** Opening Material shown block **

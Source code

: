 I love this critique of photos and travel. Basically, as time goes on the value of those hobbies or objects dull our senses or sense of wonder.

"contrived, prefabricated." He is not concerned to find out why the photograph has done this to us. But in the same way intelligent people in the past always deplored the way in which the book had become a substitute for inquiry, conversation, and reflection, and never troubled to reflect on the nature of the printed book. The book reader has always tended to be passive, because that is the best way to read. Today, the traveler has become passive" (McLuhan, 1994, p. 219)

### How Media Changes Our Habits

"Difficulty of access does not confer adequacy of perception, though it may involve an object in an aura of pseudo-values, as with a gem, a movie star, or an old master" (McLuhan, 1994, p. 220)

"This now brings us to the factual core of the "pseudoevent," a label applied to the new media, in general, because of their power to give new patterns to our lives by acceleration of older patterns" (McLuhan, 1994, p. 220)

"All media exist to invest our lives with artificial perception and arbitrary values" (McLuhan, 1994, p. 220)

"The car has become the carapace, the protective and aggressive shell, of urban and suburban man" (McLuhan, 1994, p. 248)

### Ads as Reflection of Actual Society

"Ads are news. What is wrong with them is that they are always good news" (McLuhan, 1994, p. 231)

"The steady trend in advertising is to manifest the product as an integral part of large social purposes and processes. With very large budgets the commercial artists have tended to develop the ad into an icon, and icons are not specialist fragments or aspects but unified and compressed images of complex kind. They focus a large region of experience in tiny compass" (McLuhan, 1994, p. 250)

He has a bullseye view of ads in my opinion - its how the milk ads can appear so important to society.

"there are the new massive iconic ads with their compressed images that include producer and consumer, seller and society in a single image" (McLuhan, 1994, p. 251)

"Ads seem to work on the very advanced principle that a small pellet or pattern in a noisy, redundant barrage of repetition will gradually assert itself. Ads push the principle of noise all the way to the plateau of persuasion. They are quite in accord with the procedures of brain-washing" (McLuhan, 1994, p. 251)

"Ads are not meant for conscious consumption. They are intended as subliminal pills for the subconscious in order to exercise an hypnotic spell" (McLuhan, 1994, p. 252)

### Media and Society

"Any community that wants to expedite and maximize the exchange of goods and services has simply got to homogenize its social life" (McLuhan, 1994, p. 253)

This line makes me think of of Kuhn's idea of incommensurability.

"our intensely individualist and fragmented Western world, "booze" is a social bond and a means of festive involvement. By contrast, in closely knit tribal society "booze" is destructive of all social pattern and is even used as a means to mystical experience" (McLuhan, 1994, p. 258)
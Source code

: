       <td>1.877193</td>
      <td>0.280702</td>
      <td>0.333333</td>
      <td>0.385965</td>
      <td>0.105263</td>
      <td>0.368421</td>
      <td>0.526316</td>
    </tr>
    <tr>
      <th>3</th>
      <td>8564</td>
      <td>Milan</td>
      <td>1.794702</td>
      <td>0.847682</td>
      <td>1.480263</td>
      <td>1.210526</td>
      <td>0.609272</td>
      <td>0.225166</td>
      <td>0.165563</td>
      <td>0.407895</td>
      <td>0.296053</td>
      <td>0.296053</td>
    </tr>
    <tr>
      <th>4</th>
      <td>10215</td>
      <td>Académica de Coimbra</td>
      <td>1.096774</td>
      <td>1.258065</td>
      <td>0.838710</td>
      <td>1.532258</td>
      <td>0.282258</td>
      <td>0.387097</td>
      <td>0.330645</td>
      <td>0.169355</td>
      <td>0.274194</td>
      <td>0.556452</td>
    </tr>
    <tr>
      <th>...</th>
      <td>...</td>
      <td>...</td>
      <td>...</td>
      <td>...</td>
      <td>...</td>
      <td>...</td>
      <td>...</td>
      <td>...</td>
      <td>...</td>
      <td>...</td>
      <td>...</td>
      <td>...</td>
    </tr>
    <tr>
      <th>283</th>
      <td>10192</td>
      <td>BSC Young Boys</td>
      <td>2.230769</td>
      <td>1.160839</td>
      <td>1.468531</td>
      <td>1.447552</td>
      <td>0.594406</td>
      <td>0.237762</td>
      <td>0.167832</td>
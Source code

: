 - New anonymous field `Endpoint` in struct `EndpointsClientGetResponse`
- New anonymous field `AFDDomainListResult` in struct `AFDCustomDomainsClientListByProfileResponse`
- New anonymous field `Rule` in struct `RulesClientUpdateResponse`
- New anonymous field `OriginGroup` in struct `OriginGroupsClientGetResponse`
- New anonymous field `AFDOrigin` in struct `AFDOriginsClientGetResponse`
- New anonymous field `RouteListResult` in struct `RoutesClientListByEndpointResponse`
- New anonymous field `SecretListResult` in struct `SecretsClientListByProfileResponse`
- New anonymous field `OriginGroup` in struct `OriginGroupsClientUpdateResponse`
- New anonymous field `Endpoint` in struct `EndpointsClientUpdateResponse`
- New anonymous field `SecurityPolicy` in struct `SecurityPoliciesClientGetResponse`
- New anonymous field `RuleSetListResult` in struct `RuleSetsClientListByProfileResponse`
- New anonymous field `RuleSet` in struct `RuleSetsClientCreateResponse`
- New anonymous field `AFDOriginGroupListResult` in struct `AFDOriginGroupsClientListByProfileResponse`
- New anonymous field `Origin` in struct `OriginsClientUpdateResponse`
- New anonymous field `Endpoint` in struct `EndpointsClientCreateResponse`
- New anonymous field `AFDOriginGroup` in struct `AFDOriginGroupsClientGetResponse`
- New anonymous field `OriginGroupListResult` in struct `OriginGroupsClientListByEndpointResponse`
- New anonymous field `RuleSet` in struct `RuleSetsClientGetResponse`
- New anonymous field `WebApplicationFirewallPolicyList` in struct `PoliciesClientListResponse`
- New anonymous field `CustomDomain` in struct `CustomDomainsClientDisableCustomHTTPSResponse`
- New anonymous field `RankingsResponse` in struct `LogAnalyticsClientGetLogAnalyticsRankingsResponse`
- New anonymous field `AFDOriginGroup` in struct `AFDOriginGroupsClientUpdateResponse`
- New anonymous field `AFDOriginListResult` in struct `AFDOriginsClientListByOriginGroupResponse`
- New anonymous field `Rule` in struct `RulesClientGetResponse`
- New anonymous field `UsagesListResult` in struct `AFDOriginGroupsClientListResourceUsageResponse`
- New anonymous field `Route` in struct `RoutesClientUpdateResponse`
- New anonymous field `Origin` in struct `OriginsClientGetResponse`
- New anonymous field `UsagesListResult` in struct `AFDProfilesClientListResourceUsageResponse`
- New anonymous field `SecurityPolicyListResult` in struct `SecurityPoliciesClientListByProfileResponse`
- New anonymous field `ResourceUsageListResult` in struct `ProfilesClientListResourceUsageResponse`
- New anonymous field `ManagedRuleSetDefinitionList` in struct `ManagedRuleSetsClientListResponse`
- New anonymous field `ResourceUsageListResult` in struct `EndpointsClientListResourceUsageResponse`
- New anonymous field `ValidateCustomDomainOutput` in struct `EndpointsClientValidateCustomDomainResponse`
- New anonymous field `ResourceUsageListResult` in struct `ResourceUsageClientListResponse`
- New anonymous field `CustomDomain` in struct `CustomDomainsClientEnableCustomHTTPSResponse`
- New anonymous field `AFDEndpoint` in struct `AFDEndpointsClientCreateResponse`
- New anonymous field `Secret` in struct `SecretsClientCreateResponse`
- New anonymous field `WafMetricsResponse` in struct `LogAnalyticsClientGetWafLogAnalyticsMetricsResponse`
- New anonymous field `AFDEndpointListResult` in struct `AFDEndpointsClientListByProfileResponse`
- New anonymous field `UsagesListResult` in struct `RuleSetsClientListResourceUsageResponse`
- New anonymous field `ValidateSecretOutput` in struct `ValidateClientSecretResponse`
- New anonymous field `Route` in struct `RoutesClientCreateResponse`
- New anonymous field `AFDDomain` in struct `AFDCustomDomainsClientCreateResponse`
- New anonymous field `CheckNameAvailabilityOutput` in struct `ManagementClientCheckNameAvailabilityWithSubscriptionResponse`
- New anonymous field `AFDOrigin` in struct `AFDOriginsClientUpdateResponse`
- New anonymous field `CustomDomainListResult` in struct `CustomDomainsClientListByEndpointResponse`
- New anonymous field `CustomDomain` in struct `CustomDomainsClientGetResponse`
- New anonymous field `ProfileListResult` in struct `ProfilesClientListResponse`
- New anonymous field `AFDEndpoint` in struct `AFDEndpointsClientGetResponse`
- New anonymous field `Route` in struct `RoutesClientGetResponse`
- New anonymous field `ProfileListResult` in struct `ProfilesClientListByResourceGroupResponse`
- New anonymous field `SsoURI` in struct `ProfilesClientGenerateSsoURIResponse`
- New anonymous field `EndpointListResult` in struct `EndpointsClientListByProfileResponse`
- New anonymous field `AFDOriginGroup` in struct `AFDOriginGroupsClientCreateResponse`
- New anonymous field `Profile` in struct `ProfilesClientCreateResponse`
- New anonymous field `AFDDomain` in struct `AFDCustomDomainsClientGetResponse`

** Closing Material shown block **

**Exercise aim:** If a line in the records contains the string "their", copy it out.

**Result for this task:**
"This now brings us to the factual core of the "pseudoevent," a label applied to the new media, in general, because of their power to give new patterns to our lives by acceleration of older patterns" (McLuhan, 1994, p. 220)
"there are the new massive iconic ads with their compressed images that include producer and consumer, seller and society in a single image" (McLuhan, 1994, p. 251)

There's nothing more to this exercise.